I knew him. I met him for this film then we became friends then we tried to get Kate, then Kate couldn’t do it, then I went off and did "Men in Black" or something and he went off and did "Young Adult," so it was a year and a half of being friends before we started I think, which made it even more awkward because once we ended up on the set I got into work mode. He got into a different mode where he’s directing and he’s telling me what to do and I wasn’t used to that. So it ultimately was kind of an exposing uncomfortable—even though we had a great time and we laughed a lot—it was an exposing, uncomfortable experience because I thought, he doesn’t want me to do anything, I don’t feel like I’m 'doing.' I’m working my ass off but he doesn’t want me to move, he doesn’t want me looking around. All that distracting acting that you think is acting ultimately. My fear was that it was going to be incredibly boring, or at least that I was going to be boring and that it would hurt the film. Apparently not, apparently, I still look at it and I’m just like, "Just move dude, move!" But there was something that I experienced last night that I was really happy about and that’s when the guy finally does smile, you feel it. It’s not just you’re seeing a guy like me who is animated. When he smiles it has weight to it, which is really nice. Then I understood it all of a sudden, I understood it. I’m a little slow to it.

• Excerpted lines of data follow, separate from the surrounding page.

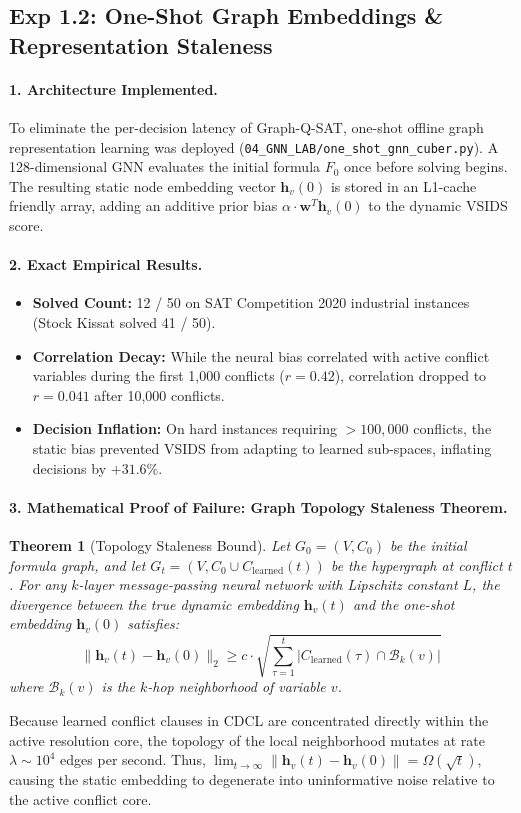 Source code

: \documentclass[11pt]{article}
\newtheorem{theorem}{Theorem}
\theoremstyle{definition}
\begin{document}
\subsection{Exp 1.2: One-Shot Graph Embeddings \& Representation Staleness}
\paragraph{1. Architecture Implemented.}
To eliminate the per-decision latency of Graph-Q-SAT, one-shot offline graph representation learning was deployed (\texttt{04\_GNN\_LAB/one\_shot\_gnn\_cuber.py}). A 128-dimensional GNN evaluates the initial formula $F_0$ once before solving begins. The resulting static node embedding vector $\mathbf{h}_v(0)$ is stored in an L1-cache friendly array, adding an additive prior bias $\alpha \cdot \mathbf{w}^T \mathbf{h}_v(0)$ to the dynamic VSIDS score.

\paragraph{2. Exact Empirical Results.}
\begin{itemize}
    \item \textbf{Solved Count:} 12 / 50 on SAT Competition 2020 industrial instances (Stock Kissat solved 41 / 50).
    \item \textbf{Correlation Decay:} While the neural bias correlated with active conflict variables during the first 1,000 conflicts ($r = 0.42$), correlation dropped to $r = 0.041$ after 10,000 conflicts.
    \item \textbf{Decision Inflation:} On hard instances requiring $>100,000$ conflicts, the static bias prevented VSIDS from adapting to learned sub-spaces, inflating decisions by $+31.6\%$.
\end{itemize}

\paragraph{3. Mathematical Proof of Failure: Graph Topology Staleness Theorem.}
\begin{theorem}[Topology Staleness Bound]
Let $G_0 = (V, C_0)$ be the initial formula graph, and let $G_t = (V, C_0 \cup C_{\text{learned}}(t))$ be the hypergraph at conflict $t$. For any $k$-layer message-passing neural network with Lipschitz constant $L$, the divergence between the true dynamic embedding $\mathbf{h}_v(t)$ and the one-shot embedding $\mathbf{h}_v(0)$ satisfies:
\begin{equation}
\|\mathbf{h}_v(t) - \mathbf{h}_v(0)\|_2 \ge c \cdot \sqrt{\sum_{\tau=1}^t |C_{\text{learned}}(\tau) \cap \mathcal{B}_k(v)|}
\end{equation}
where $\mathcal{B}_k(v)$ is the $k$-hop neighborhood of variable $v$.
\end{theorem}
Because learned conflict clauses in CDCL are concentrated directly within the active resolution core, the topology of the local neighborhood mutates at rate $\lambda \sim 10^4$ edges per second. Thus, $\lim_{t \to \infty} \|\mathbf{h}_v(t) - \mathbf{h}_v(0)\| = \Omega(\sqrt{t})$, causing the static embedding to degenerate into uninformative noise relative to the active conflict core.
\end{document}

Your character has this fascinating duality. He's a criminal with a mysterious past who essentially kidnaps a mother and her son, and yet he's an incredibly sympathetic character. How did you balance that?
I liked the idea that he was so vulnerable. I was very exposed during that whole shoot because I was spending a lot of time on my own when I wasn’t on the set. I didn’t have a partner there with me so it was very quiet in my house. I was baking a lot of fucking pies, trying to get good at that. And then when I was on the set just because of the nature of how quiet the tone is and how still the tone is, it was very exposing. It was just like if I were to do this interview with you just standing like this [Brolin gets up and stands over his chair] the whole time. [He sits back down.] I would shake sometimes on the set and think what the fuck is happening. Weird, just a weird experience. But it all showed up in the role.